▼
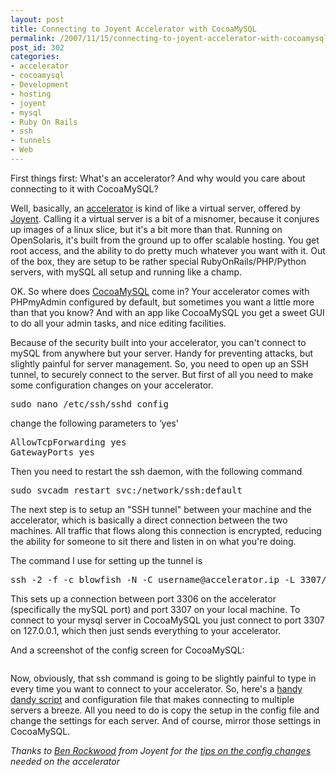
 ```yaml
---
layout: post
title: Connecting to Joyent Accelerator with CocoaMySQL
permalink: /2007/11/15/connecting-to-joyent-accelerator-with-cocoamysql/index.html
post_id: 302
categories: 
- accelerator
- cocoamysql
- Development
- hosting
- joyent
- mysql
- Ruby On Rails
- ssh
- tunnels
- Web
---
```


 First things first: What's an accelerator? And why would you care about connecting to it with CocoaMySQL?

Well, basically, an <a href="http://joyent.com/accelerator/">accelerator</a> is kind of like a virtual server, offered by <a href="http://joyent.com">Joyent</a>. Calling it a virtual server is a bit of a misnomer, because it conjures up images of a linux slice, but it's a bit more than that. Running on OpenSolaris, it's built from the ground up to offer scalable hosting. You get root access, and the ability to do pretty much whatever you want with it. Out of the box, they are setup to be rather special RubyOnRails/PHP/Python servers, with mySQL all setup and running like a champ.

OK. So where does <a href="http://cocoamysql.sourceforge.net/">CocoaMySQL</a> come in? Your accelerator comes with PHPmyAdmin configured by default, but sometimes you want a little more than that you know? And with an app like CocoaMySQL you get a sweet <span class="caps">GUI</span> to do all your admin tasks, and nice editing facilities.

Because of the security built into your accelerator, you can't connect to mySQL from anywhere but your server. Handy for preventing attacks, but slightly painful for server management. So, you need to open up an <span class="caps">SSH</span> tunnel, to securely connect to the server. But first of all you need to make some configuration changes on your accelerator.

<pre>sudo nano /etc/ssh/sshd_config</pre>
change the following parameters to &#8216;yes'
<pre>
AllowTcpForwarding yes
GatewayPorts yes
</pre>

Then you need to restart the ssh daemon, with the following command
<pre>sudo svcadm restart svc:/network/ssh:default</pre>

The next step is to setup an "SSH tunnel" between your machine and the accelerator, which is basically a direct connection between the two machines. All traffic that flows along this connection is encrypted, reducing the ability for someone to sit there and listen in on what you're doing.

The command I use for setting up the tunnel is

<pre>ssh -2 -f -c blowfish -N -C username@accelerator.ip -L 3307/127.0.0.1/3306</pre>

This sets up a connection between port 3306 on the accelerator (specifically the mySQL port) and port 3307 on your local machine. To connect to your mysql server in CocoaMySQL you just connect to port 3307 on 127.0.0.1, which then just sends everything to your accelerator.

And a screenshot of the config screen for CocoaMySQL:

<img src="http://jordanbrock.com/assets/2007/11/15/cocoamysql_configuration.jpg" alt="" />

Now, obviously, that ssh command is going to be slightly painful to type in every time you want to connect to your accelerator. So, here's a <a href="http://textsnippets.com/posts/show/1254">handy dandy script</a> and configuration file that makes connecting to multiple servers a breeze. All you need to do is copy the setup in the config file and change the settings for each server. And of course, mirror those settings in CocoaMySQL.

_Thanks to <a href="http://www.cuddletech.com/blog/">Ben Rockwood</a> from Joyent for the <a href="http://forum.textdrive.com/viewtopic.php?pid=106780#p106780">tips on the config changes</a> needed on the accelerator_

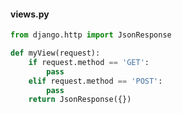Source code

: ---
---

#### views.py
```python
from django.http import JsonResponse

def myView(request):
    if request.method == 'GET':
        pass
    elif request.method == 'POST':
        pass
    return JsonResponse({})
```
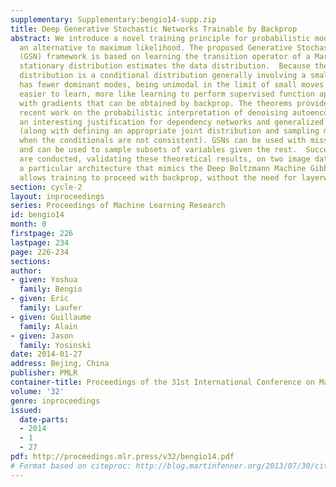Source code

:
 ```yaml
---
supplementary: Supplementary:bengio14-supp.zip
title: Deep Generative Stochastic Networks Trainable by Backprop
abstract: We introduce a novel training principle for probabilistic models that is
  an alternative to maximum likelihood. The proposed Generative Stochastic Networks
  (GSN) framework is based on learning the transition operator of a Markov chain whose
  stationary distribution estimates the data distribution.  Because the transition
  distribution is a conditional distribution generally involving a small move, it
  has fewer dominant modes, being unimodal in the limit of small moves. Thus, it is
  easier to learn, more like learning to perform supervised function approximation,
  with gradients that can be obtained by backprop. The theorems provided here generalize
  recent work on the probabilistic interpretation of denoising autoencoders and provide
  an interesting justification for dependency networks and generalized pseudolikelihood
  (along with defining an appropriate joint distribution and sampling mechanism, even
  when the conditionals are not consistent). GSNs can be used with missing inputs
  and can be used to sample subsets of variables given the rest.  Successful experiments
  are conducted, validating these theoretical results, on two image datasets and with
  a particular architecture that mimics the Deep Boltzmann Machine Gibbs sampler but
  allows training to proceed with backprop, without the need for layerwise pretraining.
section: cycle-2
layout: inproceedings
series: Proceedings of Machine Learning Research
id: bengio14
month: 0
firstpage: 226
lastpage: 234
page: 226-234
sections: 
author:
- given: Yoshua
  family: Bengio
- given: Eric
  family: Laufer
- given: Guillaume
  family: Alain
- given: Jason
  family: Yosinski
date: 2014-01-27
address: Bejing, China
publisher: PMLR
container-title: Proceedings of the 31st International Conference on Machine Learning
volume: '32'
genre: inproceedings
issued:
  date-parts:
  - 2014
  - 1
  - 27
pdf: http://proceedings.mlr.press/v32/bengio14.pdf
# Format based on citeproc: http://blog.martinfenner.org/2013/07/30/citeproc-yaml-for-bibliographies/
---
```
▲
TASK PROMPT = All that should be returned is the run of lines from the start of the entries above to the line bearing "Well, basically, an", each exact, with pictures omitted.

RESULT OF THE EXERCISE =
 ```yaml
---
layout: post
title: Connecting to Joyent Accelerator with CocoaMySQL
permalink: /2007/11/15/connecting-to-joyent-accelerator-with-cocoamysql/index.html
post_id: 302
categories: 
- accelerator
- cocoamysql
- Development
- hosting
- joyent
- mysql
- Ruby On Rails
- ssh
- tunnels
- Web
---
```


 First things first: What's an accelerator? And why would you care about connecting to it with CocoaMySQL?

Well, basically, an <a href="http://joyent.com/accelerator/">accelerator</a> is kind of like a virtual server, offered by <a href="http://joyent.com">Joyent</a>. Calling it a virtual server is a bit of a misnomer, because it conjures up images of a linux slice, but it's a bit more than that. Running on OpenSolaris, it's built from the ground up to offer scalable hosting. You get root access, and the ability to do pretty much whatever you want with it. Out of the box, they are setup to be rather special RubyOnRails/PHP/Python servers, with mySQL all setup and running like a champ.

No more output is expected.